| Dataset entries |
§
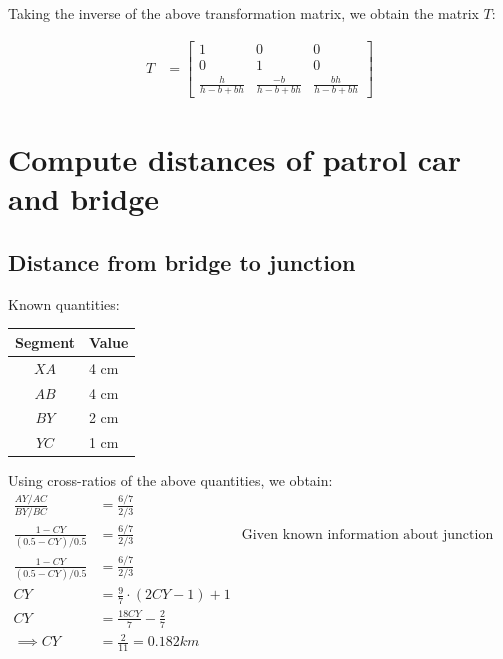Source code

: \documentclass[12pt, oneside]{article}
\begin{document}
Taking the inverse of the above transformation matrix, we obtain the matrix $T$:

\begin{align*}
    T &=
    \begin{bmatrix}
      1             &  0   & 0 \\
      0             &  1   & 0 \\
      \frac{h}{h - b + bh}      &  
      \frac{-b}{h - b + bh}     & 
      \frac{bh}{h - b + bh}
      \end{bmatrix}
\end{align*}

\clearpage
\section{Compute distances of patrol car and bridge}

\subsection{Distance from bridge to junction}

Known quantities:

\begin{table}[H]
\centering
\begin{tabular}{|c|l|}
\hline
\textbf{Segment} & \textbf{Value}  \\ \hline
$XA$      & 4 cm     \\ \hline
$AB$      & 4 cm     \\ \hline
$BY$      & 2 cm     \\ \hline 
$YC$      & 1 cm     \\ \hline
\end{tabular}
\end{table}

Using cross-ratios of the above quantities, we obtain:
\begin{align*}
    \frac{AY/AC}{BY/BC}  &= \frac{6/7}{2/3} \\ 
    \frac{1-CY}{(0.5-CY)/0.5}  &= \frac{6/7}{2/3} &\text{Given known 
                                information about junction location}  \\ 
    \frac{1-CY}{(0.5-CY)/0.5}  &= \frac{6/7}{2/3} \\ 
    CY  &= \frac{9}{7} \cdot (2CY - 1) + 1  \\ 
    CY  &= \frac{18 CY}{7} - \frac{2}{7} \\
    \implies CY &=  \frac{2}{11} = 0.182 km 
\end{align*}
\end{document}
§
| PROBLEM STATEMENT |
Some lines in the data above hold the string "quantities". Find and copy each of them.

| WRITTEN RESPONSE |
Known quantities:
Using cross-ratios of the above quantities, we obtain:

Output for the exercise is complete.